_Instructions for the task_.
When you reach the records, transcribe all of them exactly.

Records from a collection
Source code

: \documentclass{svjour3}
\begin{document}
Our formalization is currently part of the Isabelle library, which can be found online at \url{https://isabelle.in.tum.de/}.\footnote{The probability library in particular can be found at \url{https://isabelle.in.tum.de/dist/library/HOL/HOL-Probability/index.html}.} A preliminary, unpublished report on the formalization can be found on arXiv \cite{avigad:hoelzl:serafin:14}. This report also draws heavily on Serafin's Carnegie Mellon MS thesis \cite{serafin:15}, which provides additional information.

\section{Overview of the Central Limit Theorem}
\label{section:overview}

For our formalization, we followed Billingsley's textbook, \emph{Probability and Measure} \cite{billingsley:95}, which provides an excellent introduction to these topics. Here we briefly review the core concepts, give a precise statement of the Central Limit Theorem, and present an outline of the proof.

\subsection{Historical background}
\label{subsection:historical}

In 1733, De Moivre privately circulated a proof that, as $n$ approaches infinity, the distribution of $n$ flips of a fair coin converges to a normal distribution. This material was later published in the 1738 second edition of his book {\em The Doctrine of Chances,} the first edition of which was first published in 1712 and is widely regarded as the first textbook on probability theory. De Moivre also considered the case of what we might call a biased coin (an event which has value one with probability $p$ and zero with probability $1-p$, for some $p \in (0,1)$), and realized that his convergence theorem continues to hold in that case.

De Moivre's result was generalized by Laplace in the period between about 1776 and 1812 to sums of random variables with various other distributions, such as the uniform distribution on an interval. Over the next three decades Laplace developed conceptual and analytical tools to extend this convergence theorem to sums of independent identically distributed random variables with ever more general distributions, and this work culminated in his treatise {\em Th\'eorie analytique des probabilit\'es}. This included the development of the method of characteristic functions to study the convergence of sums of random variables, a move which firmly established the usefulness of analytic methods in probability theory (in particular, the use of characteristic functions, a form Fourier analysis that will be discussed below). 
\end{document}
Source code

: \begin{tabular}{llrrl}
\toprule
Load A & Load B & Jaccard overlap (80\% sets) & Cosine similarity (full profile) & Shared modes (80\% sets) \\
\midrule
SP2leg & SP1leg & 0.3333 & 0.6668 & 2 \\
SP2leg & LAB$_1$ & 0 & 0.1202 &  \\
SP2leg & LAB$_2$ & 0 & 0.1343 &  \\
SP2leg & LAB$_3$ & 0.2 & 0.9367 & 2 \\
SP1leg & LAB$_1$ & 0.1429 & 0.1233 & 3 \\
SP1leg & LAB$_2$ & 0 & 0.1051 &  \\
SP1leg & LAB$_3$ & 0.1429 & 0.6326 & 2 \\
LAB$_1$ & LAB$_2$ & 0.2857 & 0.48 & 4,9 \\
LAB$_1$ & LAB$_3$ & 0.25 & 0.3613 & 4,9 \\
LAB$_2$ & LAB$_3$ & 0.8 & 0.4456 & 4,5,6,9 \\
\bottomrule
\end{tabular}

_Reply_.
Source code

: \documentclass{svjour3}
\begin{document}
Our formalization is currently part of the Isabelle library, which can be found online at \url{https://isabelle.in.tum.de/}.\footnote{The probability library in particular can be found at \url{https://isabelle.in.tum.de/dist/library/HOL/HOL-Probability/index.html}.} A preliminary, unpublished report on the formalization can be found on arXiv \cite{avigad:hoelzl:serafin:14}. This report also draws heavily on Serafin's Carnegie Mellon MS thesis \cite{serafin:15}, which provides additional information.

\section{Overview of the Central Limit Theorem}
\label{section:overview}

For our formalization, we followed Billingsley's textbook, \emph{Probability and Measure} \cite{billingsley:95}, which provides an excellent introduction to these topics. Here we briefly review the core concepts, give a precise statement of the Central Limit Theorem, and present an outline of the proof.

\subsection{Historical background}
\label{subsection:historical}

In 1733, De Moivre privately circulated a proof that, as $n$ approaches infinity, the distribution of $n$ flips of a fair coin converges to a normal distribution. This material was later published in the 1738 second edition of his book {\em The Doctrine of Chances,} the first edition of which was first published in 1712 and is widely regarded as the first textbook on probability theory. De Moivre also considered the case of what we might call a biased coin (an event which has value one with probability $p$ and zero with probability $1-p$, for some $p \in (0,1)$), and realized that his convergence theorem continues to hold in that case.

De Moivre's result was generalized by Laplace in the period between about 1776 and 1812 to sums of random variables with various other distributions, such as the uniform distribution on an interval. Over the next three decades Laplace developed conceptual and analytical tools to extend this convergence theorem to sums of independent identically distributed random variables with ever more general distributions, and this work culminated in his treatise {\em Th\'eorie analytique des probabilit\'es}. This included the development of the method of characteristic functions to study the convergence of sums of random variables, a move which firmly established the usefulness of analytic methods in probability theory (in particular, the use of characteristic functions, a form Fourier analysis that will be discussed below). 
\end{document}
Source code

: \begin{tabular}{llrrl}
\toprule
Load A & Load B & Jaccard overlap (80\% sets) & Cosine similarity (full profile) & Shared modes (80\% sets) \\
\midrule
SP2leg & SP1leg & 0.3333 & 0.6668 & 2 \\
SP2leg & LAB$_1$ & 0 & 0.1202 &  \\
SP2leg & LAB$_2$ & 0 & 0.1343 &  \\
SP2leg & LAB$_3$ & 0.2 & 0.9367 & 2 \\
SP1leg & LAB$_1$ & 0.1429 & 0.1233 & 3 \\
SP1leg & LAB$_2$ & 0 & 0.1051 &  \\
SP1leg & LAB$_3$ & 0.1429 & 0.6326 & 2 \\
LAB$_1$ & LAB$_2$ & 0.2857 & 0.48 & 4,9 \\
LAB$_1$ & LAB$_3$ & 0.25 & 0.3613 & 4,9 \\
LAB$_2$ & LAB$_3$ & 0.8 & 0.4456 & 4,5,6,9 \\
\bottomrule
\end{tabular}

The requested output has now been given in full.